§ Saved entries
# # # # #

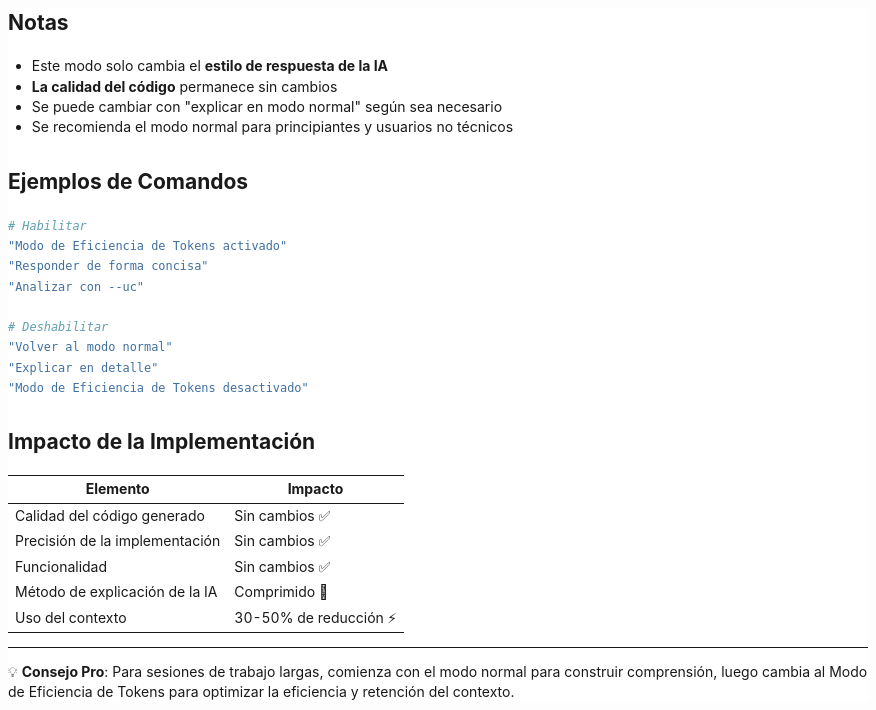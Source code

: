 ## Notas

- Este modo solo cambia el **estilo de respuesta de la IA**
- **La calidad del código** permanece sin cambios
- Se puede cambiar con "explicar en modo normal" según sea necesario
- Se recomienda el modo normal para principiantes y usuarios no técnicos

## Ejemplos de Comandos

```bash
# Habilitar
"Modo de Eficiencia de Tokens activado"
"Responder de forma concisa"
"Analizar con --uc"

# Deshabilitar
"Volver al modo normal"
"Explicar en detalle"
"Modo de Eficiencia de Tokens desactivado"
```

## Impacto de la Implementación

| Elemento                       | Impacto                |
| ------------------------------ | ---------------------- |
| Calidad del código generado    | Sin cambios ✅         |
| Precisión de la implementación | Sin cambios ✅         |
| Funcionalidad                  | Sin cambios ✅         |
| Método de explicación de la IA | Comprimido 🔄          |
| Uso del contexto               | 30-50% de reducción ⚡ |

---

💡 **Consejo Pro**: Para sesiones de trabajo largas, comienza con el modo normal para construir comprensión, luego cambia al Modo de Eficiencia de Tokens para optimizar la eficiencia y retención del contexto.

# # # # #

Word for word, print all of the data; skip the pictures.

§ WRITTEN RESPONSE
Source code

: ## Notas

- Este modo solo cambia el **estilo de respuesta de la IA**
- **La calidad del código** permanece sin cambios
- Se puede cambiar con "explicar en modo normal" según sea necesario
- Se recomienda el modo normal para principiantes y usuarios no técnicos

## Ejemplos de Comandos

```bash
# Habilitar
"Modo de Eficiencia de Tokens activado"
"Responder de forma concisa"
"Analizar con --uc"

# Deshabilitar
"Volver al modo normal"
"Explicar en detalle"
"Modo de Eficiencia de Tokens desactivado"
```

## Impacto de la Implementación

| Elemento                       | Impacto                |
| ------------------------------ | ---------------------- |
| Calidad del código generado    | Sin cambios ✅         |
| Precisión de la implementación | Sin cambios ✅         |
| Funcionalidad                  | Sin cambios ✅         |
| Método de explicación de la IA | Comprimido 🔄          |
| Uso del contexto               | 30-50% de reducción ⚡ |

---

💡 **Consejo Pro**: Para sesiones de trabajo largas, comienza con el modo normal para construir comprensión, luego cambia al Modo de Eficiencia de Tokens para optimizar la eficiencia y retención del contexto.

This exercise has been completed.